:: Source material ::

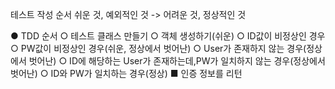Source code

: 테스트 작성 순서
쉬운 것, 예외적인 것 -> 어려운 것, 정상적인 것

● TDD 순서
 ○ 테스트 클래스 만들기
 ○ 객체 생성하기(쉬운)
 ○ ID값이 비정상인 경우
 ○ PW값이 비정상인 경우(쉬운, 정상에서 벗어난)
 ○ User가 존재하지 않는 경우(정상에서 벗어난)
 ○ ID에 해당하는 User가 존재하는데,PW가 일치하지 않는 경우(정상에서 벗어난)
 ○ ID와 PW가 일치하는 경우(정상)
  ■ 인증 정보를 리턴
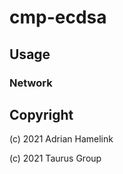 # cmp-ecdsa


## Usage



### Network 

## Copyright
(c) 2021 Adrian Hamelink

(c) 2021 Taurus Group
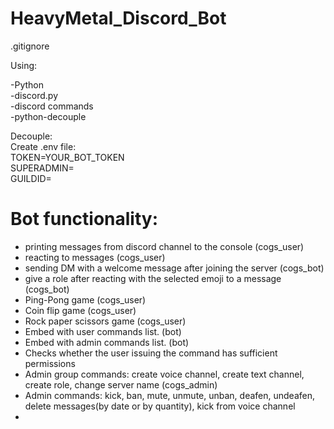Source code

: # HeavyMetal_Discord_Bot

.gitignore 

Using:

-Python  
-discord.py  
-discord commands  
-python-decouple  


Decouple:  
Create .env file:  
TOKEN=YOUR_BOT_TOKEN  
SUPERADMIN=  
GUILDID=  

  
  
# Bot functionality:  
- printing messages from discord channel to the console (cogs_user)  
- reacting to messages (cogs_user)  
- sending DM with a welcome message after joining the server (cogs_bot)  
- give a role after reacting with the selected emoji to a message (cogs_bot)  
- Ping-Pong game (cogs_user)  
- Coin flip game (cogs_user) 
- Rock paper scissors game (cogs_user)  
- Embed with user commands list. (bot)  
- Embed with admin commands list. (bot)  
- Checks whether the user issuing the command has sufficient permissions   
- Admin group commands: create voice channel, create text channel, create role, change server name (cogs_admin)  
- Admin commands: kick, ban, mute, unmute, unban, deafen, undeafen, delete messages(by date or by quantity), kick from voice channel  
- 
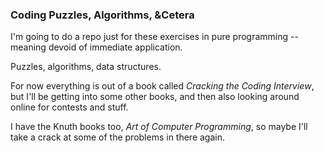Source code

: 

### Coding Puzzles, Algorithms, &Cetera

I'm going to do a repo just for these exercises in pure programming -- meaning devoid of immediate application.

Puzzles, algorithms, data structures.

For now everything is out of a book called _Cracking the Coding Interview_, but I'll be getting into some other books, and then also looking around online for contests and stuff.  

I have the Knuth books too, _Art of Computer Programming_, so maybe I'll take a crack at some of the problems in there again.
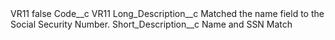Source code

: <?xml version="1.0" encoding="UTF-8"?>
<CustomMetadata xmlns="http://soap.sforce.com/2006/04/metadata" xmlns:xsi="http://www.w3.org/2001/XMLSchema-instance" xmlns:xsd="http://www.w3.org/2001/XMLSchema">
    <label>VR11</label>
    <protected>false</protected>
    <values>
        <field>Code__c</field>
        <value xsi:type="xsd:string">VR11</value>
    </values>
    <values>
        <field>Long_Description__c</field>
        <value xsi:type="xsd:string">Matched the name field to the Social Security Number.</value>
    </values>
    <values>
        <field>Short_Description__c</field>
        <value xsi:type="xsd:string">Name and SSN Match</value>
    </values>
</CustomMetadata>
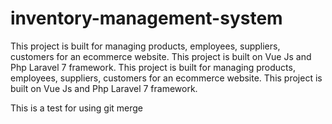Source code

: # inventory-management-system
This project is built for managing products, employees, suppliers, customers for an ecommerce website.
This project is built on Vue Js and Php Laravel 7 framework.
This project is built for managing products, employees, suppliers, customers for an ecommerce website. This project is built on Vue Js and Php Laravel 7 framework.

This is a test for using git merge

:::

The answer must be an exact copy of the lines from the start of the records above through the line containing "### Network", with no pictures in it.

Source code

: 테스트 작성 순서
쉬운 것, 예외적인 것 -> 어려운 것, 정상적인 것

● TDD 순서
 ○ 테스트 클래스 만들기
 ○ 객체 생성하기(쉬운)
 ○ ID값이 비정상인 경우
 ○ PW값이 비정상인 경우(쉬운, 정상에서 벗어난)
 ○ User가 존재하지 않는 경우(정상에서 벗어난)
 ○ ID에 해당하는 User가 존재하는데,PW가 일치하지 않는 경우(정상에서 벗어난)
 ○ ID와 PW가 일치하는 경우(정상)
  ■ 인증 정보를 리턴
 # cmp-ecdsa


## Usage



### Network 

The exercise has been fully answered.